Here are some tipes, assuming you're already a graphic designer, for how to get the most out of a glowforge. The glowforge accepts SVG files.

The glowforge does not understand fonts at all, convert your text to shapes before uploading. Embedded fonts don't work, built-in fonts don't work, fonts don't work.

The glowforge has two main ways of drawing artwork, and it can also cut. It decides what is what based on color, but you can always override in the glowforge interface. Think of colors as like layers, and you can tell each color to be a different type of operation.

Generally this is how the glowforge treats shapes that have a fill color.

This is a raster mode where the glowforge will scan back and forth like an old CRT television. At standard definition I find it takes about 2 hours to do a drawing that covers the entire board.

The glowforge moves a lost faster left/right than it does up/down, so when possible you want your engraves to be wide, not tall. For example if you're engraving a long string of text try to keep it horizontal, or rotate the object until it is horizontal. That can shave off entire minutes for each row of text.

Generally this (or cut) is how the glowforge treates objects that have just a stroke defined.

In this mode the laser follow your SVG path, laying down a line that's ~0.4mm.
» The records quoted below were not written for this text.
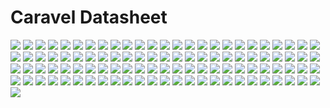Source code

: # Caravel Datasheet

<img src="https://svg.wavedrom.com/{signal:[{name:'clk',wave:'p......'},{name:'bus',wave:'x.34.5x',data:'head body tail'},{name:'wire',wave:'0.1..0.'}]}"/>
<img src="https://svg.wavedrom.com/{reg: [{name: 'rxtx[7:0]', bits: 8},{'bits': 24}]}"/>

<img src="https://svg.wavedrom.com/{reg: [{name: 'rxtx[7:0]', bits: 8},{'bits': 24},], config: {hspace: 400, bits: 32, lanes: 1 }, options: {hspace: 400, bits: 32, lanes: 1}}"/>


<img src="https://svg.wavedrom.com/{reg: [{name: soc_rst,  type: 4, bits: 1},{name: cpu_rst,  bits: 1},{bits: 30}], config: {hspace: 400, bits: 32, lanes: 4 }, options: {hspace: 400, bits: 32, lanes: 4}}"/>
<img src="https://svg.wavedrom.com/{reg: [{name: scratch[31:0], attr: 'reset: 305419896', bits: 32}], config: {hspace: 400, bits: 32, lanes: 1 }, options: {hspace: 400, bits: 32, lanes: 1}}"/>
<img src="https://svg.wavedrom.com/{reg: [{name: bus_errors[31:0], bits: 32}], config: {hspace: 400, bits: 32, lanes: 1 }, options: {hspace: 400, bits: 32, lanes: 1}}"/>
<img src="https://svg.wavedrom.com/{reg: [{name: start,  type: 4, bits: 1},{bits: 7},{name: length,  bits: 8},{bits: 16}], config: {hspace: 400, bits: 32, lanes: 4 }, options: {hspace: 400, bits: 32, lanes: 4}}"/>
<img src="https://svg.wavedrom.com/{reg: [{name: done,  bits: 1},{bits: 31}], config: {hspace: 400, bits: 32, lanes: 4 }, options: {hspace: 400, bits: 32, lanes: 4}}"/>
<img src="https://svg.wavedrom.com/{reg: [{name: mosi[7:0], bits: 8},{bits: 24},], config: {hspace: 400, bits: 32, lanes: 1 }, options: {hspace: 400, bits: 32, lanes: 1}}"/>
<img src="https://svg.wavedrom.com/{reg: [{name: miso[7:0], bits: 8},{bits: 24},], config: {hspace: 400, bits: 32, lanes: 1 }, options: {hspace: 400, bits: 32, lanes: 1}}"/>
<img src="https://svg.wavedrom.com/{reg: [{name: sel,  attr: '1', bits: 1},{bits: 15},{name: mode,  bits: 1},{bits: 15}], config: {hspace: 400, bits: 32, lanes: 4 }, options: {hspace: 400, bits: 32, lanes: 4}}"/>
<img src="https://svg.wavedrom.com/{reg: [{name: mode,  bits: 1},{bits: 31}], config: {hspace: 400, bits: 32, lanes: 4 }, options: {hspace: 400, bits: 32, lanes: 4}}"/>
<img src="https://svg.wavedrom.com/{reg: [{name: clk_divider[15:0], attr: 'reset: 100', bits: 16},{bits: 16},], config: {hspace: 400, bits: 32, lanes: 1 }, options: {hspace: 400, bits: 32, lanes: 1}}"/>
<img src="https://svg.wavedrom.com/{reg: [{name: out, bits: 1},{bits: 31},], config: {hspace: 400, bits: 32, lanes: 4 }, options: {hspace: 400, bits: 32, lanes: 4}}"/>
<img src="https://svg.wavedrom.com/{reg: [{name: ien[127:96], bits: 32}], config: {hspace: 400, bits: 32, lanes: 1 }, options: {hspace: 400, bits: 32, lanes: 1}}"/>
<img src="https://svg.wavedrom.com/{reg: [{name: ien[95:64], bits: 32}], config: {hspace: 400, bits: 32, lanes: 1 }, options: {hspace: 400, bits: 32, lanes: 1}}"/>
<img src="https://svg.wavedrom.com/{reg: [{name: ien[63:32], bits: 32}], config: {hspace: 400, bits: 32, lanes: 1 }, options: {hspace: 400, bits: 32, lanes: 1}}"/>
<img src="https://svg.wavedrom.com/{reg: [{name: ien[31:0], bits: 32}], config: {hspace: 400, bits: 32, lanes: 1 }, options: {hspace: 400, bits: 32, lanes: 1}}"/>
<img src="https://svg.wavedrom.com/{reg: [{name: oe[127:96], bits: 32}], config: {hspace: 400, bits: 32, lanes: 1 }, options: {hspace: 400, bits: 32, lanes: 1}}"/>
<img src="https://svg.wavedrom.com/{reg: [{name: oe[95:64], bits: 32}], config: {hspace: 400, bits: 32, lanes: 1 }, options: {hspace: 400, bits: 32, lanes: 1}}"/>
<img src="https://svg.wavedrom.com/{reg: [{name: oe[63:32], bits: 32}], config: {hspace: 400, bits: 32, lanes: 1 }, options: {hspace: 400, bits: 32, lanes: 1}}"/>
<img src="https://svg.wavedrom.com/{reg: [{name: oe[31:0], bits: 32}], config: {hspace: 400, bits: 32, lanes: 1 }, options: {hspace: 400, bits: 32, lanes: 1}}"/>
<img src="https://svg.wavedrom.com/{reg: [{name: in[127:96], bits: 32}], config: {hspace: 400, bits: 32, lanes: 1 }, options: {hspace: 400, bits: 32, lanes: 1}}"/>
<img src="https://svg.wavedrom.com/{reg: [{name: in[95:64], bits: 32}], config: {hspace: 400, bits: 32, lanes: 1 }, options: {hspace: 400, bits: 32, lanes: 1}}"/>
<img src="https://svg.wavedrom.com/{reg: [{name: in[63:32], bits: 32}], config: {hspace: 400, bits: 32, lanes: 1 }, options: {hspace: 400, bits: 32, lanes: 1}}"/>
<img src="https://svg.wavedrom.com/{reg: [{name: in[31:0], bits: 32}], config: {hspace: 400, bits: 32, lanes: 1 }, options: {hspace: 400, bits: 32, lanes: 1}}"/>
<img src="https://svg.wavedrom.com/{reg: [{name: out[127:96], bits: 32}], config: {hspace: 400, bits: 32, lanes: 1 }, options: {hspace: 400, bits: 32, lanes: 1}}"/>
<img src="https://svg.wavedrom.com/{reg: [{name: out[95:64], bits: 32}], config: {hspace: 400, bits: 32, lanes: 1 }, options: {hspace: 400, bits: 32, lanes: 1}}"/>
<img src="https://svg.wavedrom.com/{reg: [{name: out[63:32], bits: 32}], config: {hspace: 400, bits: 32, lanes: 1 }, options: {hspace: 400, bits: 32, lanes: 1}}"/>
<img src="https://svg.wavedrom.com/{reg: [{name: out[31:0], bits: 32}], config: {hspace: 400, bits: 32, lanes: 1 }, options: {hspace: 400, bits: 32, lanes: 1}}"/>
<img src="https://svg.wavedrom.com/{reg: [{name: rxtx[7:0], bits: 8},{bits: 24},], config: {hspace: 400, bits: 32, lanes: 1 }, options: {hspace: 400, bits: 32, lanes: 1}}"/>
<img src="https://svg.wavedrom.com/{reg: [{name: txfull, bits: 1},{bits: 31},], config: {hspace: 400, bits: 32, lanes: 4 }, options: {hspace: 400, bits: 32, lanes: 4}}"/>
<img src="https://svg.wavedrom.com/{reg: [{name: rxempty, bits: 1},{bits: 31},], config: {hspace: 400, bits: 32, lanes: 4 }, options: {hspace: 400, bits: 32, lanes: 4}}"/>
<img src="https://svg.wavedrom.com/{reg: [{name: tx,  bits: 1},{name: rx,  bits: 1},{bits: 30}], config: {hspace: 400, bits: 32, lanes: 4 }, options: {hspace: 400, bits: 32, lanes: 4}}"/>
<img src="https://svg.wavedrom.com/{reg: [{name: tx,  bits: 1},{name: rx,  bits: 1},{bits: 30}], config: {hspace: 400, bits: 32, lanes: 4 }, options: {hspace: 400, bits: 32, lanes: 4}}"/>
<img src="https://svg.wavedrom.com/{reg: [{name: tx,  bits: 1},{name: rx,  bits: 1},{bits: 30}], config: {hspace: 400, bits: 32, lanes: 4 }, options: {hspace: 400, bits: 32, lanes: 4}}"/>
<img src="https://svg.wavedrom.com/{reg: [{name: txempty, bits: 1},{bits: 31},], config: {hspace: 400, bits: 32, lanes: 4 }, options: {hspace: 400, bits: 32, lanes: 4}}"/>
<img src="https://svg.wavedrom.com/{reg: [{name: rxfull, bits: 1},{bits: 31},], config: {hspace: 400, bits: 32, lanes: 4 }, options: {hspace: 400, bits: 32, lanes: 4}}"/>
<img src="https://svg.wavedrom.com/{reg: [{name: out, bits: 1},{bits: 31},], config: {hspace: 400, bits: 32, lanes: 4 }, options: {hspace: 400, bits: 32, lanes: 4}}"/>
<img src="https://svg.wavedrom.com/{reg: [{name: load[31:0], bits: 32}], config: {hspace: 400, bits: 32, lanes: 1 }, options: {hspace: 400, bits: 32, lanes: 1}}"/>
<img src="https://svg.wavedrom.com/{reg: [{name: reload[31:0], bits: 32}], config: {hspace: 400, bits: 32, lanes: 1 }, options: {hspace: 400, bits: 32, lanes: 1}}"/>
<img src="https://svg.wavedrom.com/{reg: [{name: en, bits: 1},{bits: 31},], config: {hspace: 400, bits: 32, lanes: 4 }, options: {hspace: 400, bits: 32, lanes: 4}}"/>
<img src="https://svg.wavedrom.com/{reg: [{name: update_value, bits: 1},{bits: 31},], config: {hspace: 400, bits: 32, lanes: 4 }, options: {hspace: 400, bits: 32, lanes: 4}}"/>
<img src="https://svg.wavedrom.com/{reg: [{name: value[31:0], bits: 32}], config: {hspace: 400, bits: 32, lanes: 1 }, options: {hspace: 400, bits: 32, lanes: 1}}"/>
<img src="https://svg.wavedrom.com/{reg: [{name: zero,  bits: 1},{bits: 31}], config: {hspace: 400, bits: 32, lanes: 4 }, options: {hspace: 400, bits: 32, lanes: 4}}"/>
<img src="https://svg.wavedrom.com/{reg: [{name: zero,  bits: 1},{bits: 31}], config: {hspace: 400, bits: 32, lanes: 4 }, options: {hspace: 400, bits: 32, lanes: 4}}"/>
<img src="https://svg.wavedrom.com/{reg: [{name: zero,  bits: 1},{bits: 31}], config: {hspace: 400, bits: 32, lanes: 4 }, options: {hspace: 400, bits: 32, lanes: 4}}"/>
<img src="https://svg.wavedrom.com/{reg: [{name: mmap_dummy_bits[7:0], bits: 8},{bits: 24},], config: {hspace: 400, bits: 32, lanes: 1 }, options: {hspace: 400, bits: 32, lanes: 1}}"/>
<img src="https://svg.wavedrom.com/{reg: [{name: master_cs, bits: 1},{bits: 31},], config: {hspace: 400, bits: 32, lanes: 4 }, options: {hspace: 400, bits: 32, lanes: 4}}"/>
<img src="https://svg.wavedrom.com/{reg: [{name: len,  bits: 8},{name: width,  bits: 4},{bits: 4},{name: mask,  bits: 8},{bits: 8}], config: {hspace: 400, bits: 32, lanes: 4 }, options: {hspace: 400, bits: 32, lanes: 4}}"/>
<img src="https://svg.wavedrom.com/{reg: [{name: master_rxtx[31:0], bits: 32}], config: {hspace: 400, bits: 32, lanes: 1 }, options: {hspace: 400, bits: 32, lanes: 1}}"/>
<img src="https://svg.wavedrom.com/{reg: [{name: tx_ready,  bits: 1},{name: rx_ready,  bits: 1},{bits: 30}], config: {hspace: 400, bits: 32, lanes: 4 }, options: {hspace: 400, bits: 32, lanes: 4}}"/>
<img src="https://svg.wavedrom.com/{reg: [{name: out, bits: 1},{bits: 31},], config: {hspace: 400, bits: 32, lanes: 4 }, options: {hspace: 400, bits: 32, lanes: 4}}"/>
<img src="https://svg.wavedrom.com/{reg: [{name: out, bits: 1},{bits: 31},], config: {hspace: 400, bits: 32, lanes: 4 }, options: {hspace: 400, bits: 32, lanes: 4}}"/>
<img src="https://svg.wavedrom.com/{reg: [{name: out, bits: 1},{bits: 31},], config: {hspace: 400, bits: 32, lanes: 4 }, options: {hspace: 400, bits: 32, lanes: 4}}"/>
<img src="https://svg.wavedrom.com/{reg: [{name: mode1, bits: 1},{bits: 31},], config: {hspace: 400, bits: 32, lanes: 4 }, options: {hspace: 400, bits: 32, lanes: 4}}"/>
<img src="https://svg.wavedrom.com/{reg: [{name: mode0, bits: 1},{bits: 31},], config: {hspace: 400, bits: 32, lanes: 4 }, options: {hspace: 400, bits: 32, lanes: 4}}"/>
<img src="https://svg.wavedrom.com/{reg: [{name: ien, bits: 1},{bits: 31},], config: {hspace: 400, bits: 32, lanes: 4 }, options: {hspace: 400, bits: 32, lanes: 4}}"/>
<img src="https://svg.wavedrom.com/{reg: [{name: oe, bits: 1},{bits: 31},], config: {hspace: 400, bits: 32, lanes: 4 }, options: {hspace: 400, bits: 32, lanes: 4}}"/>
<img src="https://svg.wavedrom.com/{reg: [{name: in, bits: 1},{bits: 31},], config: {hspace: 400, bits: 32, lanes: 4 }, options: {hspace: 400, bits: 32, lanes: 4}}"/>
<img src="https://svg.wavedrom.com/{reg: [{name: out, bits: 1},{bits: 31},], config: {hspace: 400, bits: 32, lanes: 4 }, options: {hspace: 400, bits: 32, lanes: 4}}"/>
<img src="https://svg.wavedrom.com/{reg: [{name: in, bits: 1},{bits: 31},], config: {hspace: 400, bits: 32, lanes: 4 }, options: {hspace: 400, bits: 32, lanes: 4}}"/>
<img src="https://svg.wavedrom.com/{reg: [{name: mode, bits: 1},{bits: 31},], config: {hspace: 400, bits: 32, lanes: 4 }, options: {hspace: 400, bits: 32, lanes: 4}}"/>
<img src="https://svg.wavedrom.com/{reg: [{name: edge, bits: 1},{bits: 31},], config: {hspace: 400, bits: 32, lanes: 4 }, options: {hspace: 400, bits: 32, lanes: 4}}"/>
<img src="https://svg.wavedrom.com/{reg: [{name: i0,  bits: 1},{bits: 31}], config: {hspace: 400, bits: 32, lanes: 4 }, options: {hspace: 400, bits: 32, lanes: 4}}"/>
<img src="https://svg.wavedrom.com/{reg: [{name: i0,  bits: 1},{bits: 31}], config: {hspace: 400, bits: 32, lanes: 4 }, options: {hspace: 400, bits: 32, lanes: 4}}"/>
<img src="https://svg.wavedrom.com/{reg: [{name: i0,  bits: 1},{bits: 31}], config: {hspace: 400, bits: 32, lanes: 4 }, options: {hspace: 400, bits: 32, lanes: 4}}"/>
<img src="https://svg.wavedrom.com/{reg: [{name: in, bits: 1},{bits: 31},], config: {hspace: 400, bits: 32, lanes: 4 }, options: {hspace: 400, bits: 32, lanes: 4}}"/>
<img src="https://svg.wavedrom.com/{reg: [{name: mode, bits: 1},{bits: 31},], config: {hspace: 400, bits: 32, lanes: 4 }, options: {hspace: 400, bits: 32, lanes: 4}}"/>
<img src="https://svg.wavedrom.com/{reg: [{name: edge, bits: 1},{bits: 31},], config: {hspace: 400, bits: 32, lanes: 4 }, options: {hspace: 400, bits: 32, lanes: 4}}"/>
<img src="https://svg.wavedrom.com/{reg: [{name: i0,  bits: 1},{bits: 31}], config: {hspace: 400, bits: 32, lanes: 4 }, options: {hspace: 400, bits: 32, lanes: 4}}"/>
<img src="https://svg.wavedrom.com/{reg: [{name: i0,  bits: 1},{bits: 31}], config: {hspace: 400, bits: 32, lanes: 4 }, options: {hspace: 400, bits: 32, lanes: 4}}"/>
<img src="https://svg.wavedrom.com/{reg: [{name: i0,  bits: 1},{bits: 31}], config: {hspace: 400, bits: 32, lanes: 4 }, options: {hspace: 400, bits: 32, lanes: 4}}"/>
<img src="https://svg.wavedrom.com/{reg: [{name: clk_divisor[7:0], attr: 'reset: 1', bits: 8},{bits: 24},], config: {hspace: 400, bits: 32, lanes: 1 }, options: {hspace: 400, bits: 32, lanes: 1}}"/>
<img src="https://svg.wavedrom.com/{reg: [{name: in, bits: 1},{bits: 31},], config: {hspace: 400, bits: 32, lanes: 4 }, options: {hspace: 400, bits: 32, lanes: 4}}"/>
<img src="https://svg.wavedrom.com/{reg: [{name: mode, bits: 1},{bits: 31},], config: {hspace: 400, bits: 32, lanes: 4 }, options: {hspace: 400, bits: 32, lanes: 4}}"/>
<img src="https://svg.wavedrom.com/{reg: [{name: edge, bits: 1},{bits: 31},], config: {hspace: 400, bits: 32, lanes: 4 }, options: {hspace: 400, bits: 32, lanes: 4}}"/>
<img src="https://svg.wavedrom.com/{reg: [{name: i0,  bits: 1},{bits: 31}], config: {hspace: 400, bits: 32, lanes: 4 }, options: {hspace: 400, bits: 32, lanes: 4}}"/>
<img src="https://svg.wavedrom.com/{reg: [{name: i0,  bits: 1},{bits: 31}], config: {hspace: 400, bits: 32, lanes: 4 }, options: {hspace: 400, bits: 32, lanes: 4}}"/>
<img src="https://svg.wavedrom.com/{reg: [{name: i0,  bits: 1},{bits: 31}], config: {hspace: 400, bits: 32, lanes: 4 }, options: {hspace: 400, bits: 32, lanes: 4}}"/>
<img src="https://svg.wavedrom.com/{reg: [{name: in, bits: 1},{bits: 31},], config: {hspace: 400, bits: 32, lanes: 4 }, options: {hspace: 400, bits: 32, lanes: 4}}"/>
<img src="https://svg.wavedrom.com/{reg: [{name: mode, bits: 1},{bits: 31},], config: {hspace: 400, bits: 32, lanes: 4 }, options: {hspace: 400, bits: 32, lanes: 4}}"/>
<img src="https://svg.wavedrom.com/{reg: [{name: edge, bits: 1},{bits: 31},], config: {hspace: 400, bits: 32, lanes: 4 }, options: {hspace: 400, bits: 32, lanes: 4}}"/>
<img src="https://svg.wavedrom.com/{reg: [{name: i0,  bits: 1},{bits: 31}], config: {hspace: 400, bits: 32, lanes: 4 }, options: {hspace: 400, bits: 32, lanes: 4}}"/>
<img src="https://svg.wavedrom.com/{reg: [{name: i0,  bits: 1},{bits: 31}], config: {hspace: 400, bits: 32, lanes: 4 }, options: {hspace: 400, bits: 32, lanes: 4}}"/>
<img src="https://svg.wavedrom.com/{reg: [{name: i0,  bits: 1},{bits: 31}], config: {hspace: 400, bits: 32, lanes: 4 }, options: {hspace: 400, bits: 32, lanes: 4}}"/>
<img src="https://svg.wavedrom.com/{reg: [{name: out, bits: 1},{bits: 31},], config: {hspace: 400, bits: 32, lanes: 4 }, options: {hspace: 400, bits: 32, lanes: 4}}"/>
<img src="https://svg.wavedrom.com/{reg: [{name: out[2:0], bits: 3},{bits: 29},], config: {hspace: 400, bits: 32, lanes: 4 }, options: {hspace: 400, bits: 32, lanes: 4}}"/>
<img src="https://svg.wavedrom.com/{reg: [{name: out, bits: 1},{bits: 31},], config: {hspace: 400, bits: 32, lanes: 4 }, options: {hspace: 400, bits: 32, lanes: 4}}"/>
<img src="https://svg.wavedrom.com/{reg: [{name: in, bits: 1},{bits: 31},], config: {hspace: 400, bits: 32, lanes: 4 }, options: {hspace: 400, bits: 32, lanes: 4}}"/>
<img src="https://svg.wavedrom.com/{reg: [{name: mode, bits: 1},{bits: 31},], config: {hspace: 400, bits: 32, lanes: 4 }, options: {hspace: 400, bits: 32, lanes: 4}}"/>
<img src="https://svg.wavedrom.com/{reg: [{name: edge, bits: 1},{bits: 31},], config: {hspace: 400, bits: 32, lanes: 4 }, options: {hspace: 400, bits: 32, lanes: 4}}"/>
<img src="https://svg.wavedrom.com/{reg: [{name: i0,  bits: 1},{bits: 31}], config: {hspace: 400, bits: 32, lanes: 4 }, options: {hspace: 400, bits: 32, lanes: 4}}"/>
<img src="https://svg.wavedrom.com/{reg: [{name: i0,  bits: 1},{bits: 31}], config: {hspace: 400, bits: 32, lanes: 4 }, options: {hspace: 400, bits: 32, lanes: 4}}"/>
<img src="https://svg.wavedrom.com/{reg: [{name: i0,  bits: 1},{bits: 31}], config: {hspace: 400, bits: 32, lanes: 4 }, options: {hspace: 400, bits: 32, lanes: 4}}"/>
<img src="https://svg.wavedrom.com/{reg: [{name: in, bits: 1},{bits: 31},], config: {hspace: 400, bits: 32, lanes: 4 }, options: {hspace: 400, bits: 32, lanes: 4}}"/>
<img src="https://svg.wavedrom.com/{reg: [{name: mode, bits: 1},{bits: 31},], config: {hspace: 400, bits: 32, lanes: 4 }, options: {hspace: 400, bits: 32, lanes: 4}}"/>
<img src="https://svg.wavedrom.com/{reg: [{name: edge, bits: 1},{bits: 31},], config: {hspace: 400, bits: 32, lanes: 4 }, options: {hspace: 400, bits: 32, lanes: 4}}"/>
<img src="https://svg.wavedrom.com/{reg: [{name: i0,  bits: 1},{bits: 31}], config: {hspace: 400, bits: 32, lanes: 4 }, options: {hspace: 400, bits: 32, lanes: 4}}"/>
<img src="https://svg.wavedrom.com/{reg: [{name: i0,  bits: 1},{bits: 31}], config: {hspace: 400, bits: 32, lanes: 4 }, options: {hspace: 400, bits: 32, lanes: 4}}"/>
<img src="https://svg.wavedrom.com/{reg: [{name: i0,  bits: 1},{bits: 31}], config: {hspace: 400, bits: 32, lanes: 4 }, options: {hspace: 400, bits: 32, lanes: 4}}"/>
This tends to be a fair bit faster than engraving most of the time. You need to have a really complicated design before it's better to engrave than score.


The glowforge has an 19x11 inch area it can cut in, a bit smaller if you're engraving as it needs time to decelerate the glowforge head.

Tips and tricks

Stroke fonts

For text I try to use stroke fonts, unless the client has a very specific font in mind. A dead simple stroke font will cut incredibly fast, some of them consist of essentially one line, like you'd write a letter with a pen. More complex serif fonts are slower, but still much faster than engraving.

I use the "Hershey Text" extention built in to inkscape.

Stroke font example


list of stroke fonts

If the client requires a more specific font I just use a normal font, convert it to a path, and engrave it.